Award-winning author dies of complications from lung cancer at age 84.

American author E. L. Doctorow died in July 2015 at the age of 84. According to his son, Richard, the cause of death was complications of lung cancer.

Doctorow’s novels, such as "Ragtime," "Billy Bathgate," and "Welcome to Hard Times" placed fictional characters in "recognizable historical contexts, " according to The New York Times.

Doctorow wrote 12 novels, three collections of short stories, and one stage drama. A few of his novels were adapted for the screen, including "Welcome to Hard Times," "Billy Bathgate," "Daniel" and most notably, "Ragtime." A Broadway adaptation of "Ragtime" in 1988 won four Tony awards.

Doctorow was the recipient of numerous literary awards, including the National Book Critics Circle Award for "Ragtime," "Billy Bathgate," and "The March" and the American Academy of Arts and Letters Gold Medal for Fiction.

What Everyone Needs To Know About Lung Cancer

The lungs are a pair of cone-shaped breathing organs in the chest.

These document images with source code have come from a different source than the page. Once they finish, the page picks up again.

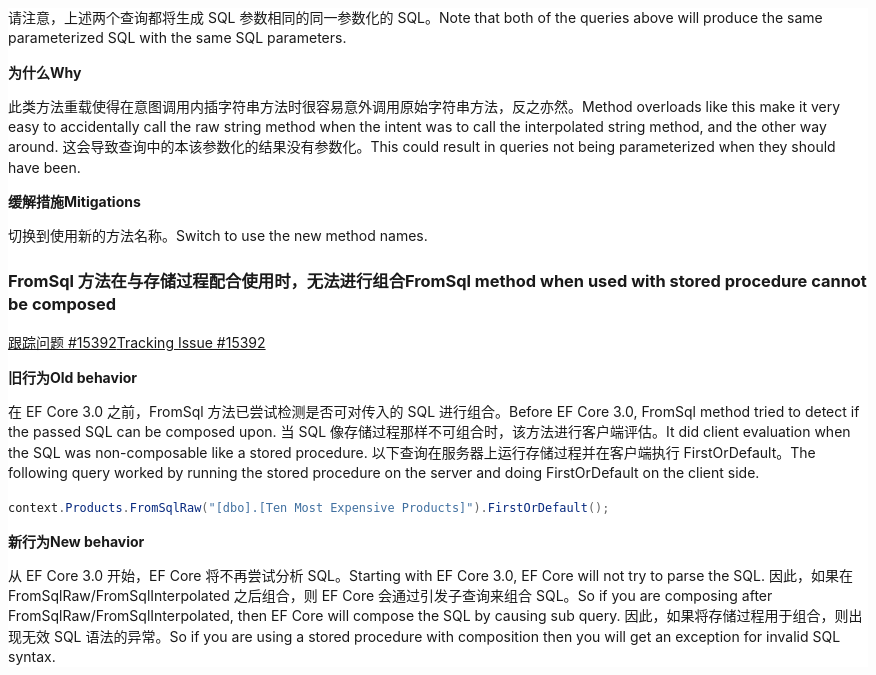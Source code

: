 <span data-ttu-id="61690-282">请注意，上述两个查询都将生成 SQL 参数相同的同一参数化的 SQL。</span><span class="sxs-lookup"><span data-stu-id="61690-282">Note that both of the queries above will produce the same parameterized SQL with the same SQL parameters.</span></span>

<span data-ttu-id="61690-283">**为什么**</span><span class="sxs-lookup"><span data-stu-id="61690-283">**Why**</span></span>

<span data-ttu-id="61690-284">此类方法重载使得在意图调用内插字符串方法时很容易意外调用原始字符串方法，反之亦然。</span><span class="sxs-lookup"><span data-stu-id="61690-284">Method overloads like this make it very easy to accidentally call the raw string method when the intent was to call the interpolated string method, and the other way around.</span></span>
<span data-ttu-id="61690-285">这会导致查询中的本该参数化的结果没有参数化。</span><span class="sxs-lookup"><span data-stu-id="61690-285">This could result in queries not being parameterized when they should have been.</span></span>

<span data-ttu-id="61690-286">**缓解措施**</span><span class="sxs-lookup"><span data-stu-id="61690-286">**Mitigations**</span></span>

<span data-ttu-id="61690-287">切换到使用新的方法名称。</span><span class="sxs-lookup"><span data-stu-id="61690-287">Switch to use the new method names.</span></span>

<a name="fromsqlsproc"></a>
### <a name="fromsql-method-when-used-with-stored-procedure-cannot-be-composed"></a><span data-ttu-id="61690-288">FromSql 方法在与存储过程配合使用时，无法进行组合</span><span class="sxs-lookup"><span data-stu-id="61690-288">FromSql method when used with stored procedure cannot be composed</span></span>

[<span data-ttu-id="61690-289">跟踪问题 #15392</span><span class="sxs-lookup"><span data-stu-id="61690-289">Tracking Issue #15392</span></span>](https://github.com/aspnet/EntityFrameworkCore/issues/15392)

<span data-ttu-id="61690-290">**旧行为**</span><span class="sxs-lookup"><span data-stu-id="61690-290">**Old behavior**</span></span>

<span data-ttu-id="61690-291">在 EF Core 3.0 之前，FromSql 方法已尝试检测是否可对传入的 SQL 进行组合。</span><span class="sxs-lookup"><span data-stu-id="61690-291">Before EF Core 3.0, FromSql method tried to detect if the passed SQL can be composed upon.</span></span> <span data-ttu-id="61690-292">当 SQL 像存储过程那样不可组合时，该方法进行客户端评估。</span><span class="sxs-lookup"><span data-stu-id="61690-292">It did client evaluation when the SQL was non-composable like a stored procedure.</span></span> <span data-ttu-id="61690-293">以下查询在服务器上运行存储过程并在客户端执行 FirstOrDefault。</span><span class="sxs-lookup"><span data-stu-id="61690-293">The following query worked by running the stored procedure on the server and doing FirstOrDefault on the client side.</span></span>

```csharp
context.Products.FromSqlRaw("[dbo].[Ten Most Expensive Products]").FirstOrDefault();
```

<span data-ttu-id="61690-294">**新行为**</span><span class="sxs-lookup"><span data-stu-id="61690-294">**New behavior**</span></span>

<span data-ttu-id="61690-295">从 EF Core 3.0 开始，EF Core 将不再尝试分析 SQL。</span><span class="sxs-lookup"><span data-stu-id="61690-295">Starting with EF Core 3.0, EF Core will not try to parse the SQL.</span></span> <span data-ttu-id="61690-296">因此，如果在 FromSqlRaw/FromSqlInterpolated 之后组合，则 EF Core 会通过引发子查询来组合 SQL。</span><span class="sxs-lookup"><span data-stu-id="61690-296">So if you are composing after FromSqlRaw/FromSqlInterpolated, then EF Core will compose the SQL by causing sub query.</span></span> <span data-ttu-id="61690-297">因此，如果将存储过程用于组合，则出现无效 SQL 语法的异常。</span><span class="sxs-lookup"><span data-stu-id="61690-297">So if you are using a stored procedure with composition then you will get an exception for invalid SQL syntax.</span></span>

The lungs bring oxygen into the body as you breathe in. They release carbon dioxide, a waste product of the body's cells, as you breathe out. Each lung has sections called lobes. The left lung has two lobes. The right lung is slightly larger, and has three lobes. A thin membrane called the pleura surrounds the lungs. Two tubes called bronchi lead from the trachea (windpipe) to the right and left lungs. The bronchi are sometimes also involved in lung cancer. Tiny air sacs called alveoli and small tubes called bronchioles make up the inside of the lungs.

There are two broad types of lung cancer: small cell lung cancer and non-small cell lung cancer. Non-small cell lung cancer (NSCLC) is by far the most common type, representing about 85 percent of cases.

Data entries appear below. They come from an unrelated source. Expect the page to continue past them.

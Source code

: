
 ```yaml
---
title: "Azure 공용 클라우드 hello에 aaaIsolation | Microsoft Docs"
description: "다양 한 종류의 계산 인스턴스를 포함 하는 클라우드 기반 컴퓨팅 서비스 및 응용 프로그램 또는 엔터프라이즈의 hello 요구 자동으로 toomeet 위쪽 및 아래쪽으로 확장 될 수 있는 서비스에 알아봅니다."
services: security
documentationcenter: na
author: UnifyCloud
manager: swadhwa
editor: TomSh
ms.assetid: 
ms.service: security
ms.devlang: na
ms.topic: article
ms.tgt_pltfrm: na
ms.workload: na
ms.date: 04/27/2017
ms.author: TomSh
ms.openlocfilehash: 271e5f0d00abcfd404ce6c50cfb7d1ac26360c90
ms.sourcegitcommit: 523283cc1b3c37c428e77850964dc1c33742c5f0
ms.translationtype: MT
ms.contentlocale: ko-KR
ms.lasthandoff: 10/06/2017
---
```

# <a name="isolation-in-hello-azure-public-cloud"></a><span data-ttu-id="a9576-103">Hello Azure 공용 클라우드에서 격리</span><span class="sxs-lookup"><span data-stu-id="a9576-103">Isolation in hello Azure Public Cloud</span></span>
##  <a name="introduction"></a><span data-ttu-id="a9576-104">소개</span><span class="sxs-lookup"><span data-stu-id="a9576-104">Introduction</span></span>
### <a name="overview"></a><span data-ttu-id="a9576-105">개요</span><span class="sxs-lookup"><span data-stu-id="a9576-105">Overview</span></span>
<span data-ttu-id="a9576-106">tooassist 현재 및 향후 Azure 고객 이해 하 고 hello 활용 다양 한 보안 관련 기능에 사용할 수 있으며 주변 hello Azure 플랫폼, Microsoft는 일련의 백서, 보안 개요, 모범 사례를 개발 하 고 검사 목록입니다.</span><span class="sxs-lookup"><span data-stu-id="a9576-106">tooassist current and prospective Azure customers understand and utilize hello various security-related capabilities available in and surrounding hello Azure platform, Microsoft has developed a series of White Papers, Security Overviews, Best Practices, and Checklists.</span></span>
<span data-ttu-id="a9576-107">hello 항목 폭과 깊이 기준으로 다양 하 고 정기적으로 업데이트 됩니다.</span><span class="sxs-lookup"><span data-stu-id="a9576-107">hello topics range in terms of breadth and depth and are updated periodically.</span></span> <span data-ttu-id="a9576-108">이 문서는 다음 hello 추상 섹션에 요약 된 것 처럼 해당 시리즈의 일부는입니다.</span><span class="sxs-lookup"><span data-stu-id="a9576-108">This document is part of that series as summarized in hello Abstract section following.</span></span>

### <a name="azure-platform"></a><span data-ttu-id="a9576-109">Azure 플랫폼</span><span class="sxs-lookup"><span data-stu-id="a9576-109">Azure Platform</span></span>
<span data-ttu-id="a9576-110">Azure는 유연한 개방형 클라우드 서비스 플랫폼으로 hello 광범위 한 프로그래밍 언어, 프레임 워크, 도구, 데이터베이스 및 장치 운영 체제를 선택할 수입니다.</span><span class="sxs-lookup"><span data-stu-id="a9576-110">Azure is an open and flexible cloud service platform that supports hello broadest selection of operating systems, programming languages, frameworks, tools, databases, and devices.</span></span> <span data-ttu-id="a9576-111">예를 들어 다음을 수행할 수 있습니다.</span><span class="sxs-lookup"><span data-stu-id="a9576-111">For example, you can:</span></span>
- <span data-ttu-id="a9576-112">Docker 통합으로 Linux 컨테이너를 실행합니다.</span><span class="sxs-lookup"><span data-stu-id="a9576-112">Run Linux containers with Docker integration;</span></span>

NSCLC has been traditionally divided into three subtypes based on the appearance of tumors as seen through a microscope:

  • Adenocarcinomas: (50 percent) begin in mucus-producing cells of the lung.
  • Squamous cell carcinomas: (35 percent) arise in the thin, flat cells resembling fish scales that line the respiratory tract.
  • Large cell carcinomas: (15 percent)

What Causes Lung Cancer?

According to the National Cancer Institute (NCI), smoking cigarettes, pipes, or cigars is the most common cause of lung cancer. The earlier in life a person starts smoking, the more often a person smokes, and the more years a person smokes, the greater the risk of lung cancer. If a person has stopped smoking, the risk becomes lower as the years pass.

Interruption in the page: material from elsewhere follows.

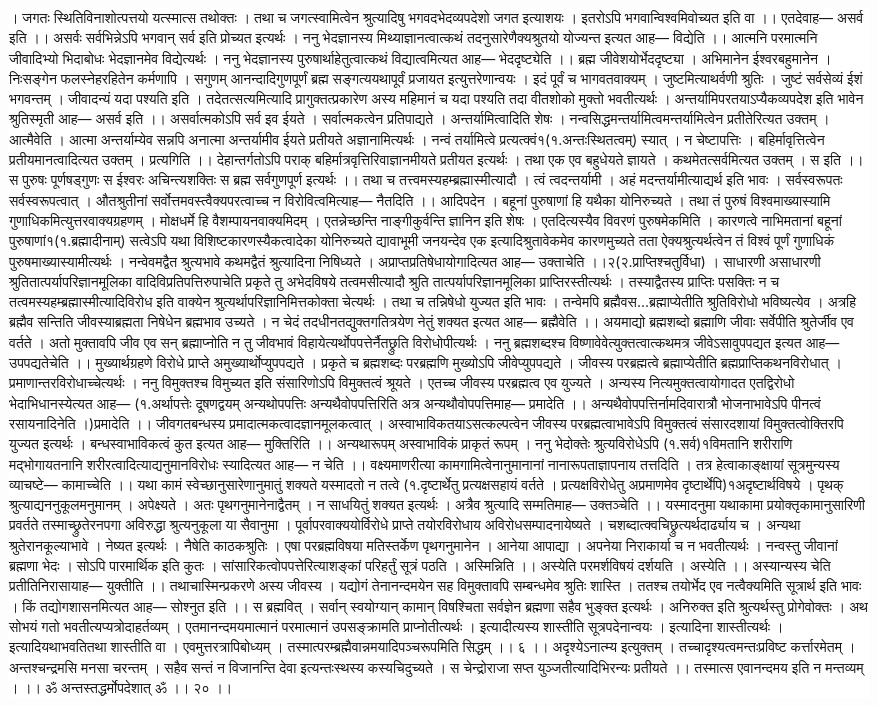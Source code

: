 । जगतः स्थितिविनाशोत्पत्तयो यत्स्मात्स तथोक्तः । तथा च जगत्स्वामित्वेन श्रुत्यादिषु भगवदभेदव्यपदेशो जगत इत्याशयः । इतरोऽपि भगवान्विश्वमिवोच्यत इति वा ।। एतदेवाह— असर्व इति ।। असर्वः सर्वभिन्नेऽपि भगवान् सर्व इति प्रोच्यत इत्यर्थः । ननु भेदज्ञानस्य मिथ्याज्ञानत्वात्कथं तदनुसारेणैक्यश्रुतयो योज्यन्त इत्यत आह— विद्येति ।। आत्मनि परमात्मनि जीवादिभ्यो भिदाबोधः भेदज्ञानमेव विद्येत्यर्थः । ननु भेदज्ञानस्य पुरुषार्थाहेतुत्वात्कथं विद्यात्वमित्यत आह— भेददृष्ट्येति ।। ब्रह्म जीवेशयोर्भेददृष्ट्या । अभिमानेन ईश्वरबहुमानेन । निःसङ्गेन फलस्नेहरहितेन कर्मणापि । सगुणम् आनन्दादिगुणपूर्णं ब्रह्म सङ्गत्ययथापूर्वं प्रजायत इत्युत्तरेणान्वयः । इदं पूर्वं च भागवतवाक्यम् । जुष्टमित्याथर्वणी श्रुतिः । जुष्टं सर्वसेव्यं ईशं भगवन्तम् । जीवादन्यं यदा पश्यति इति । तदेतत्सत्यमित्यादि प्रागुक्तत्प्रकारेण अस्य महिमानं च यदा पश्यति तदा वीतशोको मुक्तो भवतीत्यर्थः । अन्तर्यामिपरतयाऽप्यैकव्यपदेश इति भावेन श्रुतिस्मृती आह— असर्व इति ।। असर्वात्मकोऽपि सर्व इव ईयते । सर्वात्मकत्वेन प्रतिपाद्यते । अन्तर्यामित्वादिति शेषः । नन्वसिद्धमन्तर्यामित्वमन्तर्यामित्वेन प्रतीतेरित्यत उक्तम् । आत्मैवेति । आत्मा अन्तर्याम्येव सन्नपि अनात्मा अन्तर्यामीव ईयते प्रतीयते अज्ञानामित्यर्थः । नन्वं तर्यामित्वे प्रत्यत्क्वं१(१.अन्तःस्थितत्वम्) स्यात् । न चेष्टापत्तिः । बहिर्मावृत्तित्वेन प्रतीयमानत्वादित्यत उक्तम् । प्रत्यगिति ।। देहान्तर्गतोऽपि पराक् बहिर्मात्रवृत्तिरिवाज्ञानमीयते प्रतीयत इत्यर्थः । तथा एक एव बहुधेयते ज्ञायते । कथमेतत्सर्वमित्यत उक्तम् । स इति ।। स पुरुषः पूर्णषड्गुणः स ईश्वरः अचिन्त्यशक्तिः स ब्रह्म सर्वगुणपूर्ण इत्यर्थः ।। तथा च तत्त्वमस्यहम्ब्रह्मास्मीत्यादौ । त्वं त्वदन्तर्यामी । अहं मदन्तर्यामीत्याद्यर्थ इति भावः । सर्वस्वरूपतः सर्वस्वरूपत्वात् । औतश्रुतीनां सर्वोत्तमवस्त्वैक्यपरत्वाच्च न विरोवित्वमित्याह— नैतदिति ।। आदिपदेन । बहूनां पुरुषाणां हि यथैका योनिरुच्यते । तथा तं पुरुषं विश्वमाख्यास्यामि गुणाधिकमित्युत्तरवाक्यग्रहणम् । मोक्षधर्मे हि वैशम्पायनवाक्यमिदम् । एतन्नेच्छन्ति नाङ्गीकुर्वन्ति ज्ञानिन इति शेषः । एतदित्यस्यैव विवरणं पुरुषमेकमिति । कारणत्वे नाभिमतानां बहूनां पुरुषाणां१(१.ब्रह्मादीनाम्) सत्वेऽपि यथा विशिष्टकारणस्यैकत्वादेका योनिरुच्यते द्यावाभूमी जनयन्देव एक इत्यादिश्रुतावेकमेव कारणमुच्यते तता ऐक्यश्रुत्यर्थत्वेन तं विश्वं पूर्णं गुणाधिकं पुरुषमाख्यास्यामीत्यर्थः । नन्वेवमद्वैत श्रुत्यभावे कथमद्वैतं श्रुत्यादिना निषिध्यते । अप्राप्तप्रतिषेधायोगादित्यत आह— उक्ताचेति ।।२(२.प्राप्तिश्चतुर्विधा) । साधारणी असाधारणी श्रुतितात्पर्यापरिज्ञानमूलिका वादिविप्रतिपत्तिरुपाचेति प्रकृते तु अभेदविषये तत्वमसीत्यादौ श्रुति तात्पर्यापरिज्ञानमूलिका प्राप्तिरस्तीत्यर्थः । तस्याद्वैतस्य प्राप्तिः पसक्तिः न च तत्वमस्यहम्ब्रह्मास्मीत्यादिविरोध इति वाक्येन श्रुत्यर्थापरिज्ञानिमित्तकोक्ता चेत्यर्थः । तथा च तन्निषेधो युज्यत इति भावः । तन्वेमपि ब्रह्मैवस...ब्रह्माप्येतीति श्रुतिविरोधो भविष्यत्येव । अत्रहि ब्रह्मैव सन्तिति जीवस्याब्रह्मता निषेधेन ब्रह्मभाव उच्यते । न चेदं तदधीनतद्युक्तगतित्रयेण नेतुं शक्यत इत्यत आह— ब्रह्मैवेति ।। अयमाद्यो ब्रह्मशब्दो ब्रह्माणि जीवाः सर्वेपीति श्रुतेर्जीव एव वर्तते । अतो मुक्तावपि जीव एव सन् ब्रह्माप्नोति न तु जीवभावं विहायेत्यर्थोपपत्तेर्नैतछ्रुति विरोधोपीत्यर्थः । ननु ब्रह्मशब्दश्च विष्णावेवेत्युक्तत्वात्कथमत्र जीवेऽसावुपपद्यत इत्यत आह— उपपद्यतेचेति ।। मुख्यार्थग्रहणे विरोधे प्राप्ते अमुख्यार्थोप्युपपद्यते । प्रकृते च ब्रह्मशब्दः परब्रह्मणि मुख्योऽपि जीवेप्युपपद्यते । जीवस्य परब्रह्मत्वे ब्रह्माप्येतीति ब्रह्मप्राप्तिकथनविरोधात् । प्रमाणान्तरविरोधाच्चेत्यर्थः । ननु विमुक्तश्च विमुच्यत इति संसारिणोऽपि विमुक्तत्वं श्रूयते । एतच्च जीवस्य परब्रह्मत्व एव युज्यते । अन्यस्य नित्यमुक्तत्वायोगादत एतद्विरोधो भेदाभिधानस्येत्यत आह— (१.अर्थापत्तेः दूषणद्वयम् अन्यथोपपत्तिः अन्यथैवोपपत्तिरिति अत्र अन्यथौवोपपत्तिमाह— प्रमादेति ।। अन्यथैवोपपत्तिर्नामदिवारात्रौ भोजनाभावेऽपि पीनत्वं रसायनादिनेति ।)प्रमादेति ।। जीवगतबन्धस्य प्रमादात्मकत्वादज्ञानमूलकत्वात् । अस्वाभाविकतयाऽसत्कल्पत्वेन जीवस्य परब्रह्मत्वाभावेऽपि विमुक्तत्वं संसारदशायां विमुक्तत्वोक्तिरपि युज्यत इत्यर्थः । बन्धस्वाभाविकत्वं कुत इत्यत आह— मुक्तिरिति ।। अन्यथारूपम् अस्वाभाविकं प्राकृतं रूपम् । ननु भेदोक्तेः श्रुत्यविरोधेऽपि (१.सर्व)१विमतानि शरीराणि मद्भोगायतनानि शरीरत्वादित्याद्यनुमानविरोधः स्यादित्यत आह— न चेति ।। वक्ष्यमाणरीत्या कामगामित्वेनानुमानानां नानारूपताज्ञापनाय तत्तदिति । तत्र हेत्वाकाङ्क्षायां सूत्रमुन्यस्य व्याचष्टे— कामाच्चेति ।। यथा कामं स्वेच्छानुसारेणानुमातुं शक्यते यस्मादतो न तत्वे (१.दृष्टार्थेतु प्रत्यक्षसहायं वर्तते । प्रत्यक्षविरोधेतु अप्रमाणमेव दृष्टार्थेपि)१अदृष्टार्थविषये । पृथक् श्रुत्याद्यननुकूलमनुमानम् । अपेक्ष्यते । अतः पृथगनुमानेनाद्वैतम् । न साधयितुं शक्यत इत्यर्थः । अत्रैव श्रुत्यादि सम्मतिमाह— उक्तञ्चेति ।। यस्मादनुमा यथाकामा प्रयोक्तृकामानुसारिणी प्रवर्तते तस्माच्छ्रुतेरनपगा अविरुद्धा श्रुत्यनुकूला या सैवानुमा । पूर्वापरवाक्ययोर्विरोधे प्राप्ते तयोरविरोधाय अविरोधसम्पादनायेष्यते । चशब्दात्क्वचिछ्रुत्यर्थदार्ढ्याय च । अन्यथा श्रुतेरानकूल्याभावे । नेष्यत इत्यर्थः । नैषेति काठकश्रुतिः । एषा परब्रह्मविषया मतिस्तर्केण पृथगनुमानेन । आनेया आपाद्या । अपनेया निराकार्या च न भवतीत्यर्थः । नन्वस्तु जीवानां ब्रह्मणा भेदः । सोऽपि पारमार्थिक इति कुतः । सांसारिकत्वोपपत्तेरित्याशङ्कां परिहर्तुं सूत्रं पठति । अस्मिन्निति ।। अस्येति परमर्शविषयं दर्शयति । अस्येति ।। अस्यान्यस्य चेति प्रतीतिनिरासायाह— युक्तीति ।। तथाचास्मिन्प्रकरणे अस्य जीवस्य । यद्योगं तेनानन्दमयेन सह विमुक्तावपि सम्बन्धमेव श्रुतिः शास्ति । ततश्च तयोर्भेद एव नत्वैक्यमिति सूत्रार्थ इति भावः । किं तद्योगशासनमित्यत आह— सोश्नुत इति ।। स ब्रह्मवित् । सर्वान् स्वयोग्यान् कामान् विषश्चिता सर्वज्ञेन ब्रह्मणा सहैव भुङ्क्त इत्यर्थः । अनिरुक्त इति श्रुत्यर्थस्तु प्रोगेवोक्तः । अथ सोभयं गतो भवतीत्यप्यत्रोदाहर्तव्यम् । एतमानन्दमयमात्मानं परमात्मानं उपसङ्क्रामति प्राप्नोतीत्यर्थः । इत्यादीत्यस्य शास्तीति सूत्रपदेनान्वयः । इत्यादिना शास्तीत्यर्थः । इत्यादियथाभवतितथा शास्तीति वा । एवमुत्तरत्रापिबोध्यम् । तस्मात्परम्ब्रह्मैवान्नमयादिपञ्चरूपमिति सिद्धम् ।। ६ ।।
अदृश्येऽनात्म्य इत्युक्तम् । तच्चादृश्यत्वमन्तःप्रविष्ट कर्त्तारमेतम् । अन्तश्चन्द्रमसि मनसा चरन्तम् । सहैव सन्तं न विजानन्ति देवा इत्यन्तःस्थस्य कस्यचिदुच्यते । स चेन्द्रोराजा सप्त युञ्जतीत्यादिभिरन्यः प्रतीयते ।। 
तस्मात्स एवानन्दमय इति न मन्तव्यम् । 
।। ॐ अन्तस्तद्धर्मोपदेशात् ॐ ।। २० ।।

Other risk factors for lung cancer include:

  • Being exposed to secondhand smoke;
  • Having a family history of lung cancer;
  • Being treated with radiation therapy to the breast or chest;
  • Being exposed to asbestos, chromium, nickel, arsenic, soot, or tar in the workplace;
  • Being exposed to radon in the home or workplace;
  • Living where there is air pollution; and
  • Being infected with the human immunodeficiency virus (HIV).

What Are the Symptoms of Lung Cancer?

Common symptoms of lung cancer include:

  • A cough that doesn’t go away and gets worse over time;
  • Constant chest pain;
  • Coughing up blood;
  • Shortness of breath, wheezing, or hoarseness;
  • Repeated problems with pneumonia or bronchitis;Swelling of the neck and face;
  • Loss of appetite or weight loss; and
  • Fatigue.

How is Lung Cancer Treated?

About 70 percent of NSCLC cases are diagnosed at advanced stages that are not curable by surgery alone, according to the NCI. Very effective targeted drug treatments are available and the specific drugs used are "tailored" (personalized) for each patient based on the genetics of their tumor. For example, tumors that have a mutation in a gene called ALK can be treated with an oral medication called crizotinib (XALKORI) that is shown here binding to the ALK protein.


Another example are tumors that have a mutation in a gene called EGFR. Both oral medications (e.g. erlotinib/TARCEVA) and antibody drugs (given by injection) can be used to personalize therapy based on the genetic characteristics of a patient’s tumor. An antibody drug used to treat lung cancer is cetuximab (ERBITUX) which is shown in the picture binding to the EGFR molecule.